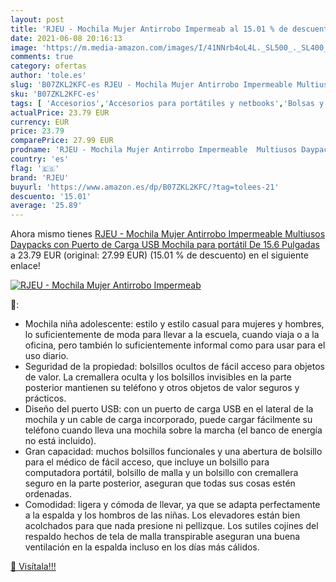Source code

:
 ```yaml
---
layout: post
title: 'RJEU - Mochila Mujer Antirrobo Impermeab al 15.01 % de descuento'
date: 2021-06-08 20:16:13
image: 'https://m.media-amazon.com/images/I/41NNrb4oL4L._SL500_._SL400_.jpg'
comments: true
category: ofertas
author: 'tole.es'
slug: 'B07ZKL2KFC-es RJEU - Mochila Mujer Antirrobo Impermeable Multiusos...'
sku: 'B07ZKL2KFC-es'
tags: [ 'Accesorios','Accesorios para portátiles y netbooks','Bolsas y fundas para portátiles y netbooks','Informática','Mochilas para portátiles y netbooks','mochila','rjeu', ]
actualPrice: 23.79 EUR
currency: EUR
price: 23.79
comparePrice: 27.99 EUR
prodname: 'RJEU - Mochila Mujer Antirrobo Impermeable  Multiusos Daypacks con Puerto de Carga USB  Mochila para portátil De 15.6 Pulgadas'
country: 'es'
flag: '🇪🇸'
brand: 'RJEU'
buyurl: 'https://www.amazon.es/dp/B07ZKL2KFC/?tag=tolees-21'
descuento: '15.01'
average: '25.89'
---
```


Ahora mismo tienes [RJEU - Mochila Mujer Antirrobo Impermeable  Multiusos Daypacks con Puerto de Carga USB  Mochila para portátil De 15.6 Pulgadas](https://www.amazon.es/dp/B07ZKL2KFC/?tag=tolees-21) a 23.79 EUR (original: 27.99 EUR) (15.01 %  de descuento) en el siguiente enlace!

[![RJEU - Mochila Mujer Antirrobo Impermeab](https://m.media-amazon.com/images/I/41NNrb4oL4L._SL500_._SL400_.jpg)](https://www.amazon.es/dp/B07ZKL2KFC/?tag=tolees-21)

🔎:

- Mochila niña adolescente: estilo y estilo casual para mujeres y hombres, lo suficientemente de moda para llevar a la escuela, cuando viaja o a la oficina, pero también lo suficientemente informal como para usar para el uso diario.
- Seguridad de la propiedad: bolsillos ocultos de fácil acceso para objetos de valor. La cremallera oculta y los bolsillos invisibles en la parte posterior mantienen su teléfono y otros objetos de valor seguros y prácticos.
- Diseño del puerto USB: con un puerto de carga USB en el lateral de la mochila y un cable de carga incorporado, puede cargar fácilmente su teléfono cuando lleva una mochila sobre la marcha (el banco de energía no está incluido).
- Gran capacidad: muchos bolsillos funcionales y una abertura de bolsillo para el médico de fácil acceso, que incluye un bolsillo para computadora portátil, bolsillo de malla y un bolsillo con cremallera seguro en la parte posterior, aseguran que todas sus cosas estén ordenadas.
- Comodidad: ligera y cómoda de llevar, ya que se adapta perfectamente a la espalda y los hombros de las niñas. Los elevadores están bien acolchados para que nada presione ni pellizque. Los sutiles cojines del respaldo hechos de tela de malla transpirable aseguran una buena ventilación en la espalda incluso en los días más cálidos.

[🛒 Visítala!!!](https://www.amazon.es/dp/B07ZKL2KFC/?tag=tolees-21)
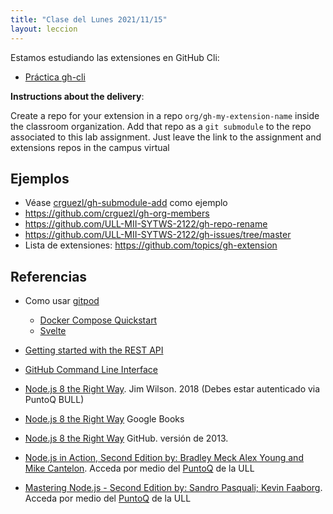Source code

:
 ```yaml
---
title: "Clase del Lunes 2021/11/15"
layout: leccion
---
```


Estamos estudiando las extensiones en GitHub Cli:

* [Práctica gh-cli]({{site.baseurl}}/tema1-introduccion/practicas/gh-cli/#extension)


**Instructions about the  delivery**: 

Create a repo for your extension in a repo `org/gh-my-extension-name`  inside the classroom organization. Add that repo as a `git submodule` to the repo associated to this lab assignment. Just leave the link to the assignment and extensions repos in the campus virtual 


## Ejemplos

* Véase [crguezl/gh-submodule-add](https://github.com/crguezl/gh-submodule-add) como ejemplo
* <https://github.com/crguezl/gh-org-members>
* <https://github.com/ULL-MII-SYTWS-2122/gh-repo-rename>
* <https://github.com/ULL-MII-SYTWS-2122/gh-issues/tree/master>
* Lista de extensiones: <https://github.com/topics/gh-extension>


## Referencias

* Como usar [gitpod]({{site.baseurl}}/tema1-introduccion/gitpod.html)
  * [Docker Compose Quickstart](https://www.gitpod.io/docs/quickstart/docker-compose)
  * [Svelte]({{site.baseurl}}/tema1-introduccion/svelte)
* [Getting started with the REST API](https://docs.github.com/en/rest/guides/getting-started-with-the-rest-api)
* [GitHub Command Line Interface]({{site.baseurl}}/tema1-introduccion/gh)
* [Node.js 8 the Right Way](https://proquest-safaribooksonline-com.accedys2.bbtk.ull.es/9781680505344). Jim Wilson. 2018 (Debes estar autenticado via PuntoQ BULL)
* [Node.js 8 the Right Way](https://books.google.es/books?id=oA9QDwAAQBAJ&lpg=PT96&ots=-mLQPlvsSj&dq=should%20ldjclient%20emit%20a%20close%20event&hl=es&pg=PP1#v=onepage&q=should%20ldjclient%20emit%20a%20close%20event&f=false) Google Books
* [Node.js 8 the Right Way](https://github.com/iMarcoGovea/books/blob/master/nodejs/Node.js%20the%20Right%20Way.pdf) GitHub. versión de 2013.

* <a href="https://proquest-safaribooksonline-com.accedys2.bbtk.ull.es/book/programming/javascript/9781617292576" target="_blank"> Node.js in Action, Second Edition by: Bradley Meck Alex Young and Mike Cantelon</a>. Acceda por medio del <a href="https://www.ull.es/servicios/biblioteca/servicios/puntoq/"  target="_blank">PuntoQ</a> de la ULL

* <a href="https://proquest-safaribooksonline-com.accedys2.bbtk.ull.es/9781785888960" target="_blank"> Mastering Node.js - Second Edition by: Sandro Pasquali; Kevin Faaborg</a>. Acceda por medio del <a href="https://www.ull.es/servicios/biblioteca/servicios/puntoq/"  target="_blank">PuntoQ</a> de la ULL
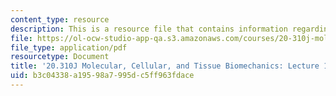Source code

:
 ```yaml
---
content_type: resource
description: This is a resource file that contains information regarding lecture 10.
file: https://ol-ocw-studio-app-qa.s3.amazonaws.com/courses/20-310j-molecular-cellular-and-tissue-biomechanics-spring-2015/b3c04338a19598a7995dc5ff963fdace_MIT20_310JS15_Lecture10.pdf
file_type: application/pdf
resourcetype: Document
title: '20.310J Molecular, Cellular, and Tissue Biomechanics: Lecture 10'
uid: b3c04338-a195-98a7-995d-c5ff963fdace
---
```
--------------------------------------------------
Instructions to follow: Scan the records above and report every line with the string "descuento".

Solution to this exercise:
title: 'RJEU - Mochila Mujer Antirrobo Impermeab al 15.01 % de descuento'
descuento: '15.01'
Ahora mismo tienes [RJEU - Mochila Mujer Antirrobo Impermeable  Multiusos Daypacks con Puerto de Carga USB  Mochila para portátil De 15.6 Pulgadas](https://www.amazon.es/dp/B07ZKL2KFC/?tag=tolees-21) a 23.79 EUR (original: 27.99 EUR) (15.01 %  de descuento) en el siguiente enlace!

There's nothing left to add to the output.